It was inevitable that Balan and Hashmi would be paired again and both times, they’ve played husband and wife. Both times, it’s been disappointing. Ghanchakkar did not do them justice. In HAK, the perfect duo of The Dirty Picturecouldn’t be more imperfect to tell Bhatt’s parents’ real love story.
When the delightfully bold and supremely clever, pregnant wife from Kahani changes into Vasudha, a whimpering, mangalsutra-clutching wife, it’s nothing short of a casting blasphemy. It’s also a surefire way to kill every acting talent cell in the wonderful Balan, who is reduced to a whimpering mess. As Vasudha keeps palming her mangalsutra — as though doing so makes her a conscientious, dutiful wife with A-plus character certificate — you can’t help but remember Farah Khan’s famous “ek chutki sindoor…” spoof in Om Shanti Om. It was meant to be about the movies in the seventies, but could very much apply to HAK.
Vasudha marries Hari (Rajkummar Rao), who forces her to tattoo his name on her arm. Satisfied with that stamp, he disappears for five years, leaving Vasudha to bring up their son alone. She works as a florist at a five-star hotel owned by business tycoon, Aarav (Hashmi).

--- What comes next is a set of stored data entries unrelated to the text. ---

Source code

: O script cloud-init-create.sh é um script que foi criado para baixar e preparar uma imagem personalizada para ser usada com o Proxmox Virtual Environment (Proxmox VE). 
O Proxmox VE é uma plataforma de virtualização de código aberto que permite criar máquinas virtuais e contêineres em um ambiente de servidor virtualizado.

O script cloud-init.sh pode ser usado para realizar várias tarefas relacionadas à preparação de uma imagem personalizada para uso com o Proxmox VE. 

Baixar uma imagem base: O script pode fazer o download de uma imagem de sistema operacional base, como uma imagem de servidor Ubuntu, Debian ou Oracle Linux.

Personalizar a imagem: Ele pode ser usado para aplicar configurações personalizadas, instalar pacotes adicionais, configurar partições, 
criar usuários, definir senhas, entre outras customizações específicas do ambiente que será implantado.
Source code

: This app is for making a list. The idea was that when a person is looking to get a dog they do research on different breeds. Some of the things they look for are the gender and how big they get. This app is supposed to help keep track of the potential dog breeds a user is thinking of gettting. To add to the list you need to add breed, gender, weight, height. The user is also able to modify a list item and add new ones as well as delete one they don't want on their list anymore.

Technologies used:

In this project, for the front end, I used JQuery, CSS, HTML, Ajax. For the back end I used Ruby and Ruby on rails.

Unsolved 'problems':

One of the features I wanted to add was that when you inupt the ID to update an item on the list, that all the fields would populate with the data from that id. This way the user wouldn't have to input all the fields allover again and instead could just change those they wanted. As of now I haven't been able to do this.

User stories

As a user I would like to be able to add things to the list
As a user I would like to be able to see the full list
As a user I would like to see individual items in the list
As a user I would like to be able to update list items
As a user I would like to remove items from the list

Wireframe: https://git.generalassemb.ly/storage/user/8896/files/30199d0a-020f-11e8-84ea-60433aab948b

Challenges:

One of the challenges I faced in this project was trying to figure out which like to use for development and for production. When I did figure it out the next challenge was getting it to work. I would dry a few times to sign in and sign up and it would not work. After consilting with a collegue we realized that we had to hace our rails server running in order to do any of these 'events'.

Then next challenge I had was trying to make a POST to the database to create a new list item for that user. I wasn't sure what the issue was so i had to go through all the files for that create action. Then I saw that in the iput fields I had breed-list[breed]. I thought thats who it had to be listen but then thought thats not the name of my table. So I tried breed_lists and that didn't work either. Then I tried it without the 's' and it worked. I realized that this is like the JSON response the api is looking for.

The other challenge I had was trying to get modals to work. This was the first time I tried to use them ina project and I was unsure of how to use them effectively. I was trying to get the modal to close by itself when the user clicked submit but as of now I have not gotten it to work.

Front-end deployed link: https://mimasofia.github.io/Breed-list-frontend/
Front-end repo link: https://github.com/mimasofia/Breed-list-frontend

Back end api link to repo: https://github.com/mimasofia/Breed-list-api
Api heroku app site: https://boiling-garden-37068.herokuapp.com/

The smitten Aarav suddenly turns shy and expresses himself by asking her to send him selfies. The two romance amidst exotic flowers in greenhouses and exotic landscapes that fail to match Yash Chopra’s gorgeous tulip fields in Silsila. Along with the singing twosome, you too might wondering , “yeh kahan aa gaye hum….?” Both the selfies and the flowers repeatedly pop up until the mindblowing significance of the two is written into the oh-so-(not)-clever climax.
How can this flowery love story be without conflict? Of course, the missing husband turns up as a bearded terrorist hiding under a bed in his own house. Here’s a fine example of what a bad script and direction can do to perfectly good actors. Rao is at his worst playing this lunatic, jealous husband, looking like a homeless lunatic, mumbling silly lines and shaking his white-haired head like Shah Rukh Khan in Veer Zara.
HAK moves from Mumbai to Dubai and ends up in the deserted and dangerous roads of terrorist-ridden Bastar in Chattisgarh, which apparently is a dead ringer for South Africa. This is a journey of pain: the pain of watching the talented Balan struggling to justify a badly-written role; the pain of seeing the director of Arth stuck in a time warp and refusing to grow out of a poor-me syndrome; the pain of watching Bhatt kill the memorable Kahaani girl of Ooh La La land with the that mighty Indian weapon: the mangalsutra.